Dubai plans to bring over 20 million tourists who are expected to generate AED300 billion annually as tourism revenue to the country. In line with its mission, Emirates Airline is slotted as part of this initiative, which aims at raising revenue for future investments. Part of the mission also involves building the capacity of the Dubai National Air Transport Association (DNATA), the airline service provider that works closely with Emirates Airlines.

DNATA is another subsidiary of the Emirates Group, which deals with services such as cargo handling, ground handling, and flight catering. By building capacity for DNATA, Emirates Group hopes to make it possible to deal with the expected increase in the number of passengers to be handled by Emirates Airlines. The long-term strategy is aimed at protecting the airline from becoming overwhelmed.

Part of the sustainable development goals includes expanding infrastructure within the airline. According to Al Maktoum, Emirates Airline’s mission emphasizes offering the best level of service quality to uphold its operations in air transportation.4 Hence, the company is anticipated to carry over 70 million passengers each year. Currently, the airline transports about 44.5 million passengers annually. This large increase in the number of passengers can result in capacity issues if it is not matched with the expansion of infrastructure. Emirates Group plans to counter this potential challenge by increasing the number of aircraft to 300.

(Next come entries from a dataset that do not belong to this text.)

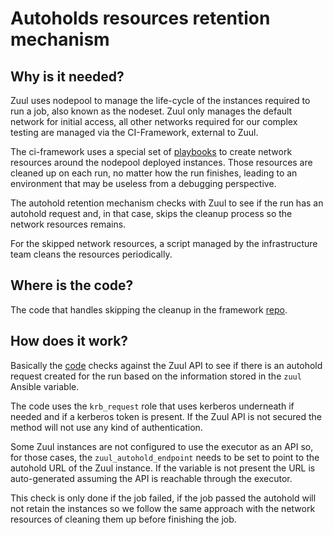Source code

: # Autoholds resources retention mechanism


## Why is it needed?

Zuul uses nodepool to manage the life-cycle of the instances required to run a job, also known as the nodeset. Zuul only manages the default network for initial access, all other networks required for our complex testing are managed via the CI-Framework, external to Zuul.

The ci-framework uses a special set of [playbooks](https://review.rdoproject.org/r/plugins/gitiles/config.git/+/refs/heads/master/playbooks/crc/) to create network resources around the nodepool deployed instances. Those resources are cleaned up on each run, no matter how the run finishes, leading to an environment that may be useless from a debugging perspective.

The autohold retention mechanism checks with Zuul to see if the run has an autohold request and, in that case, skips the cleanup process so the network resources remains.

For the skipped network resources, a script managed by the infrastructure team cleans the resources periodically.

## Where is the code?

The code that handles skipping the cleanup in the framework [repo](https://github.com/openstack-k8s-operators/ci-framework/blob/main/ci/playbooks/multinode-autohold.yml).


## How does it work?

Basically the [code](https://github.com/openstack-k8s-operators/ci-framework/blob/main/ci/playbooks/multinode-autohold.yml) checks against the Zuul API to see if there is an autohold request created for the run based on the information stored in the `zuul` Ansible variable.

The code uses the `krb_request` role that uses kerberos underneath if needed and if a kerberos token is present. If the Zuul API is not secured the method will not use any kind of authentication.

Some Zuul instances are not configured to use the executor as an API so, for those cases, the `zuul_autohold_endpoint` needs to be set to point to the autohold URL of the Zuul instance. If the variable is not present the URL is auto-generated assuming the API is reachable through the executor.

This check is only done if the job failed, if the job passed the autohold will not retain the instances so we follow the same approach with the network resources of cleaning them up before finishing the job.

Additionally, the company intends to improve its workforce, both in size and skills. By upgrading its facilities to meet the growing scale of operations, the company hopes to counter challenges associated with the increasing volume of passengers. Al Maktoum also projects that the company will need to strengthen its global operations both as a strategic marketing plan of the airlines and a move to increase the economies of scale.5

The company understands that to operate in the end, efforts must be made to attain economic, environmental, and social sustainability. Currently, Emirates Airlines has doubled its efforts to maintain low fuel consumption as part of ensuring sustainability. According to O’Connell, the cost of fuel has since replaced labor as the biggest expense in airline operations.6 This trend calls for airline companies to engage in the cost-effective utilization of oil as a way of maintaining low operating costs.

Further, O’Connell observes that Emirates has made key attempts to operate at low fuel costs7. In the 2007/2008 year, the airline saved $ 1billion through its effective utilization of fuel.8 Effective consumption of fuel has the additional advantage of protecting the environment by minimizing emissions. According to Chang, the company has recorded some of the lowest emissions among airlines since its aircraft burns only about four liters every 100-passenger kilometers.9 Further, the airline operates some of the youngest aircraft, a strategy that has assisted in keeping fuel costs down, as well as maintaining a low noise profile.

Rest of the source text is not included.